• _TASK STATEMENT_
Determine the number of lines in the listing below in which the word "feedback" is present, and state it without comment.

• _EXERCISE DATA_
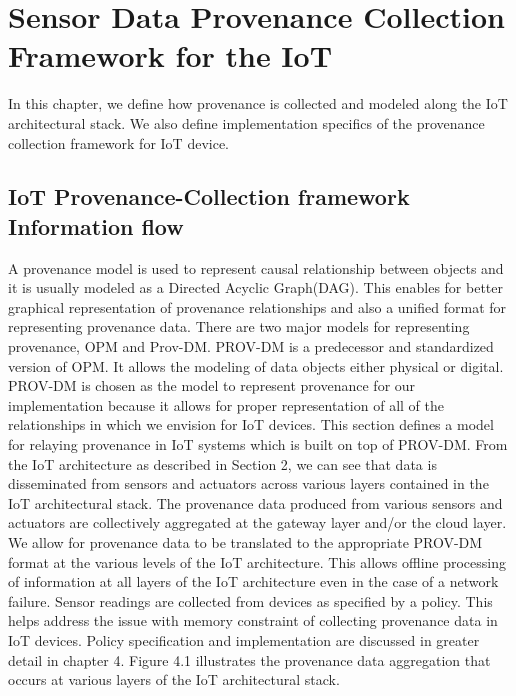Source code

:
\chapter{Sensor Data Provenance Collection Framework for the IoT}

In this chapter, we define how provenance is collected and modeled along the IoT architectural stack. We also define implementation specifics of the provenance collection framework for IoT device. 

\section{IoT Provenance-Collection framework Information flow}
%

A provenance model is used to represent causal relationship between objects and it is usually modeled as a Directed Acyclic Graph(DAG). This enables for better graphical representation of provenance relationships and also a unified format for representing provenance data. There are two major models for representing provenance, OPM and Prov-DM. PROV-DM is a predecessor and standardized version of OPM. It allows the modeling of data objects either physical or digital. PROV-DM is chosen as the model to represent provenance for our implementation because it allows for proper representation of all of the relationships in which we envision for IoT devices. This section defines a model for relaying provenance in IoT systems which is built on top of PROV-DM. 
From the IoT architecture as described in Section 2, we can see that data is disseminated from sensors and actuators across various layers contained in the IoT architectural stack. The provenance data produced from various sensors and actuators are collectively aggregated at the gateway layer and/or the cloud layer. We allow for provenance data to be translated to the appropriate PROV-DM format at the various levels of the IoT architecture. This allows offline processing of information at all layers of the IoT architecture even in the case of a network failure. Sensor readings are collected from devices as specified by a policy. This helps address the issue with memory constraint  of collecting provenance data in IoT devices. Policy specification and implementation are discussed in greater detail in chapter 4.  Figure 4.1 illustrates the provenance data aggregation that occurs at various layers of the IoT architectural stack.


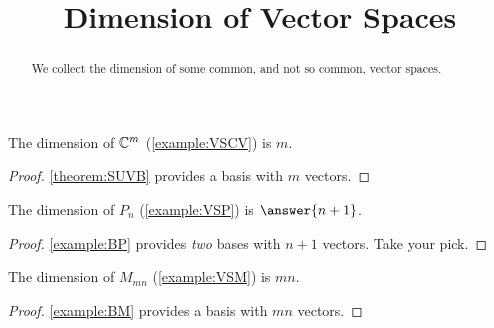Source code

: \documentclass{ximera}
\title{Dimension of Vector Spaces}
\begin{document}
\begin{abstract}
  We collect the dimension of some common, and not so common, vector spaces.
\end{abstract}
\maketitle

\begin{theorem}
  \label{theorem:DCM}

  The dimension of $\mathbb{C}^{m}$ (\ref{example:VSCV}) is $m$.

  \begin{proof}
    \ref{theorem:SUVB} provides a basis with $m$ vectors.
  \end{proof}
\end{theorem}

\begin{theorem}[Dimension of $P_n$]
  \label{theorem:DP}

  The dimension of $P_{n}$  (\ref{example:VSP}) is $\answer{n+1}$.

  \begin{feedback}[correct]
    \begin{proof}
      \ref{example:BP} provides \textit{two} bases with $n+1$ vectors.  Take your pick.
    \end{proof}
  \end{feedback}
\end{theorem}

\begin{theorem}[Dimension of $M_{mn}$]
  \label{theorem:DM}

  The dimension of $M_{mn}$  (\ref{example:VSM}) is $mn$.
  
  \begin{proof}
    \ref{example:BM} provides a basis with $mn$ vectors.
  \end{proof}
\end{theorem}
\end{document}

...

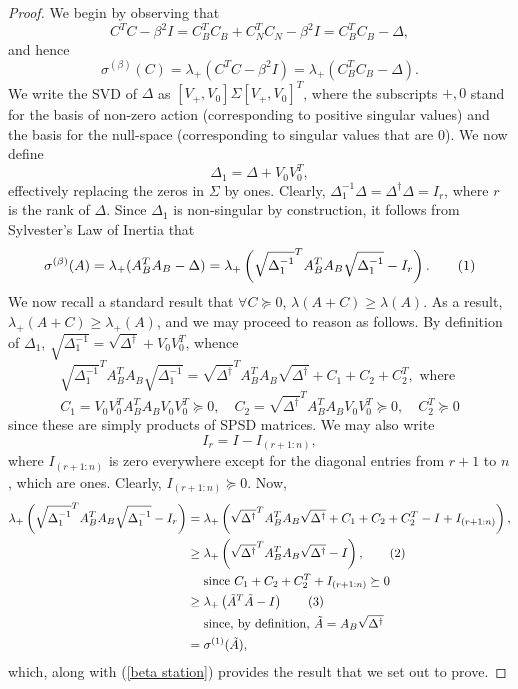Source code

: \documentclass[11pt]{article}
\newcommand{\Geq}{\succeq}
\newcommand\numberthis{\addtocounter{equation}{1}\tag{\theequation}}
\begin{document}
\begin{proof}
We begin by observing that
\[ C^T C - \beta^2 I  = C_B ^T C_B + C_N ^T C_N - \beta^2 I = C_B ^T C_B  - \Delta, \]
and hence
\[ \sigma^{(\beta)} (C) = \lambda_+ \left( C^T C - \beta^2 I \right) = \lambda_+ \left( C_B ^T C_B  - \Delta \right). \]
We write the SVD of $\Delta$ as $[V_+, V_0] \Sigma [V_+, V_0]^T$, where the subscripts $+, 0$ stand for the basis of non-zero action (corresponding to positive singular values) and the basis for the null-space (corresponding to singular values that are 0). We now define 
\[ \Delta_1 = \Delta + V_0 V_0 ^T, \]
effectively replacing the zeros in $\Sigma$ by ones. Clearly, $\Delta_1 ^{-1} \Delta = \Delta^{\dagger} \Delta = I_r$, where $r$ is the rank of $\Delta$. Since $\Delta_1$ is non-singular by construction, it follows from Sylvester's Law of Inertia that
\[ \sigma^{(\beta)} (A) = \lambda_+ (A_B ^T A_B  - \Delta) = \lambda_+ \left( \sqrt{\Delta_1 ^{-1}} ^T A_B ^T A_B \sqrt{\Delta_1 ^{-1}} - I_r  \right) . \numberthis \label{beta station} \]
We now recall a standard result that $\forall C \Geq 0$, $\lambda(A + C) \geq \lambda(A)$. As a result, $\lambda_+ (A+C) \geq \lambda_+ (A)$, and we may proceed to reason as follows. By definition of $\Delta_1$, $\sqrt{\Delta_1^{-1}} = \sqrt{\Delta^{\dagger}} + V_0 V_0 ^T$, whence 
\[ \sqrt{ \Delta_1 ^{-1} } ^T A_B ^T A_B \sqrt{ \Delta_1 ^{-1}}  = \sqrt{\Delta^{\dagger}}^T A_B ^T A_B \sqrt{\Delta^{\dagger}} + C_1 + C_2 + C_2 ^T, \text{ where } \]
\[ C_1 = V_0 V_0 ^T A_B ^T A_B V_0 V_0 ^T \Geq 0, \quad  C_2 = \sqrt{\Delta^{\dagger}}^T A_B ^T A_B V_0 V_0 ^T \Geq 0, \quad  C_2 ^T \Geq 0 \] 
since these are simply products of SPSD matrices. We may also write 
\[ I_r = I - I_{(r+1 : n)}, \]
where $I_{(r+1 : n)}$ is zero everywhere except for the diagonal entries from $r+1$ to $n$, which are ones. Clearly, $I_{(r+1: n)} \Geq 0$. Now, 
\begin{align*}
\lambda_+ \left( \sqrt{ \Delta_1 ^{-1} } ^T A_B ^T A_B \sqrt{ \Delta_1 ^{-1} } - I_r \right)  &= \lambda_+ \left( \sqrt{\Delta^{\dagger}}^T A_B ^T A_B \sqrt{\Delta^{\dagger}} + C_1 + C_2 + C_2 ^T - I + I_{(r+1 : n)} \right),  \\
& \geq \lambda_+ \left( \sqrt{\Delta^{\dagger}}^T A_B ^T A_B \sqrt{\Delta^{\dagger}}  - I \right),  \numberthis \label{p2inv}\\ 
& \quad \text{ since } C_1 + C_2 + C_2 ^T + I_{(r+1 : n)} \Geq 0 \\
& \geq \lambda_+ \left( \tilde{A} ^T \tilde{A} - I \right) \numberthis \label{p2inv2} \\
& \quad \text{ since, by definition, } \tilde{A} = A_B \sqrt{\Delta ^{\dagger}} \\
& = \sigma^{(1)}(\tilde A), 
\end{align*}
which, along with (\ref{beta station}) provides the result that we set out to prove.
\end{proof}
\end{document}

--

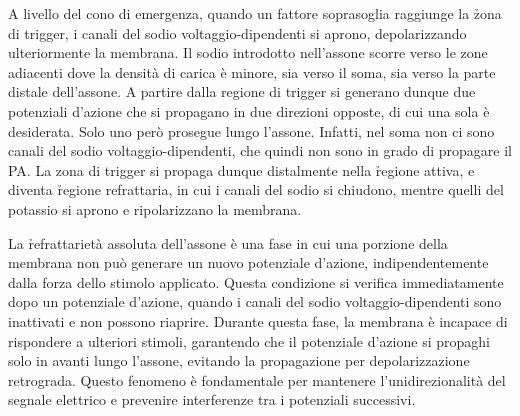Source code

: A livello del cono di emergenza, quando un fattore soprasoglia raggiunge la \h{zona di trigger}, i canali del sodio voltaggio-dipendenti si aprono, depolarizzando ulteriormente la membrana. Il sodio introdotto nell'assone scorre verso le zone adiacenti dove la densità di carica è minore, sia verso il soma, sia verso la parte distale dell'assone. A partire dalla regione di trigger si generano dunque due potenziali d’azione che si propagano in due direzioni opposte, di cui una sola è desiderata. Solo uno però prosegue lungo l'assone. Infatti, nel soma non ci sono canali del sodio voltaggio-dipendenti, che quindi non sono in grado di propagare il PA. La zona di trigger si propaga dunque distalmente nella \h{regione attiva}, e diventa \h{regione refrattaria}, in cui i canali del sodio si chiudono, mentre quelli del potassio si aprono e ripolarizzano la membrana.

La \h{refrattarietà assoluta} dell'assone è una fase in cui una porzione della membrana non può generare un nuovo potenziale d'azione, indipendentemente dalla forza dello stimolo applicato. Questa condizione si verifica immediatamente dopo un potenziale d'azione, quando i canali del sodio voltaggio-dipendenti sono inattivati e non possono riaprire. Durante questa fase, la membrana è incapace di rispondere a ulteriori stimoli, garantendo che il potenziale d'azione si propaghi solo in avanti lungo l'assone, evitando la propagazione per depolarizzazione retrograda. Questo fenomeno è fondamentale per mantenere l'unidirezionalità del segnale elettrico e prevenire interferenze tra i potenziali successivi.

• _REPLY TO THE TASK_
2